A man goes on vacation at the french seaside, resulting in slapstick in this classic French comedy.

Like a lazy summer day, little of importance happens in M. Hulot's Holiday. An open door causes a stiff breeze to blow pouring tea into a different cup. An inner tube covered in leaves is mistaken as a funeral wreath. And the titular character of the story goes to the beach, or goes for a drive, or dodges cars, resulting in one misadventure after another. Utilizing sight gags and little dialogue, M. Hulot's Holiday is hardly a laugh riot. Instead, it's a dry, nearly continuous stream of minor jokes. However, its influence is easily seen in the films of Monty Python and Woody Allen.

I wish I could say I was floored by M. Hulot's Holiday. It was a pleasant diversion, but an easily forgotten one.

Saturday, June 11, 2016

Children Of The Stars

The film-making UFO cult is examined in this fascinating documentary. Ruth Norman, outrageously coiffed and gowned leader of the UNARIUS group, founded the organization in an attempt to better mankind before a mothership of 'space brothers' was to supposedly land on Earth in 1974.

Seeing themselves as rulers and prophets who have lived for thousands of years, they 'psychically remember' past lives and episodes of Flash Gordon and Star Trek as though they were based on real events. They created ad-libbed films, whose plots were supposedly based on past-life experiences.

Marred by inconsistent editing and harsh lighting, Children Of The Stars still manages to captivate, mostly on the quirky appeal of the charismatic leader Ruth Norman and her eccentric followers. Using stock footage of public domain sci-fi films pads out the runtime, and inclusion of the clips seems a natural fit alongside clips of the group's own films. The oil paintings of the organizations members and leaders are a highlight.

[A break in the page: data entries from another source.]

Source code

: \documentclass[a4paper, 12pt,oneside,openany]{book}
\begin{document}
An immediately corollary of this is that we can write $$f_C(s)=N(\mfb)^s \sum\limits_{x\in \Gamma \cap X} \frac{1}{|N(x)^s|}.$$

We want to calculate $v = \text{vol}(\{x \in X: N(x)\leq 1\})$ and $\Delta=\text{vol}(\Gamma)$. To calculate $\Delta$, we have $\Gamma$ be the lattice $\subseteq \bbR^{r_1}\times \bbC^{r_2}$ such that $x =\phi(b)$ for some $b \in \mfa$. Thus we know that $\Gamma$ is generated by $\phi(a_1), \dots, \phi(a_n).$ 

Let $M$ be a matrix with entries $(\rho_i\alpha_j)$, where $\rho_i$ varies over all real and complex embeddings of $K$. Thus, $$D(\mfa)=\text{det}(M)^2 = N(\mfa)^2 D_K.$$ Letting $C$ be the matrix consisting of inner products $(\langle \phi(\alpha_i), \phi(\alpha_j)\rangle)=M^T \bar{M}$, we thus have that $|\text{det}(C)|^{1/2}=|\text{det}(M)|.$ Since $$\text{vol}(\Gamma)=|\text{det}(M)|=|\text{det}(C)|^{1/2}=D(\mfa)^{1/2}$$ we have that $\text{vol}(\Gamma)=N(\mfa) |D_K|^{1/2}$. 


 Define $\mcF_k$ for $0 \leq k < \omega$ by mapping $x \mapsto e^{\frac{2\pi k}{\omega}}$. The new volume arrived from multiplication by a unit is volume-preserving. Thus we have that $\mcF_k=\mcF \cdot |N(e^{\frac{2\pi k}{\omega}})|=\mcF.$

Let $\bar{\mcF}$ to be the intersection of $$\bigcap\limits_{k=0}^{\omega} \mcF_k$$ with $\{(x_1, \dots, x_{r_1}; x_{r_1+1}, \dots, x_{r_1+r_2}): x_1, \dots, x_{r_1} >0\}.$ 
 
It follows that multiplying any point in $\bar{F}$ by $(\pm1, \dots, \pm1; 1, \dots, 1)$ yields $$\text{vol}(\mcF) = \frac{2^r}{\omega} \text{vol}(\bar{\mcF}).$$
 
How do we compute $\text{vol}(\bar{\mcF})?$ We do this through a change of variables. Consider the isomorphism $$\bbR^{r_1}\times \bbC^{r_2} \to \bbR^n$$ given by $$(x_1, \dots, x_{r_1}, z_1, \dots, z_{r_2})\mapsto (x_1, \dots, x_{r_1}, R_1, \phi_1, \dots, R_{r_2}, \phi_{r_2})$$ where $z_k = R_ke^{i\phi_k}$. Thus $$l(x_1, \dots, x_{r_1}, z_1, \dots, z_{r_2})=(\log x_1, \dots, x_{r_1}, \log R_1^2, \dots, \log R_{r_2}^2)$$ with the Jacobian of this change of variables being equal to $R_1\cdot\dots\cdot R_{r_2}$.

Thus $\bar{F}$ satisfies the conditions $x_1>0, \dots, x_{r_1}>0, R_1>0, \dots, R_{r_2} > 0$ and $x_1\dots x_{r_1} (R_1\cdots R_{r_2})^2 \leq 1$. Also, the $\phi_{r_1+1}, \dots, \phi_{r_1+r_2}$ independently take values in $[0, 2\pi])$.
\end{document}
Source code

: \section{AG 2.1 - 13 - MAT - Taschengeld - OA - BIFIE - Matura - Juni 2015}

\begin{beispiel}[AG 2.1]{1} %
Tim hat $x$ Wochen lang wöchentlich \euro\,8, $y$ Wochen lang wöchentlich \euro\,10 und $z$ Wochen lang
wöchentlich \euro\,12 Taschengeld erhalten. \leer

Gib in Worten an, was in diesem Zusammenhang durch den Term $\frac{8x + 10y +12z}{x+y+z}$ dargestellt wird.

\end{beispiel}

Children of the Stars is a bewildering look at a fringe belief system, with a rich DIY outsider art aesthetic.

Thursday, June 2, 2016

The Castle Project

The restoration of an allegedly haunted Colorado mansion, and the supposed paranormal activity that occurs, is examined in this documentary. Featuring a mummified cat, dust particles, and a nervous dog, the attempt to turn a run-down mansion into a bed-and-breakfast while in the midst of a flurry of supposed paranormal activity is outlined day by day, often with little to show other than the creepy stories of the workers who witnessed it. Concentrating on the claims; the sound of crying children, disembodied voices asking 'Are you there?', former owners telling tales of emptying specimen jars of brains into the sewer, unexplained shadows, gives a sense of authenticity and a couple of chills to the film. The presentation of EVP evidence and footage of flickering lights helps suspend disbelief. Unfortunately, inconsistent sound levels, awkward editing, shaky camerawork, and a disjointed storyline filled out with visits to French chateaus and a preachy ending about Purgatory lowers the overall film to an advert for the soon-to-be-finished B&B. Simultaneously an effective haunted house tale and a less-than-effective episode of This Old (paranormal) House, The Castle Project slowly loses energy throughout its unfocused runtime.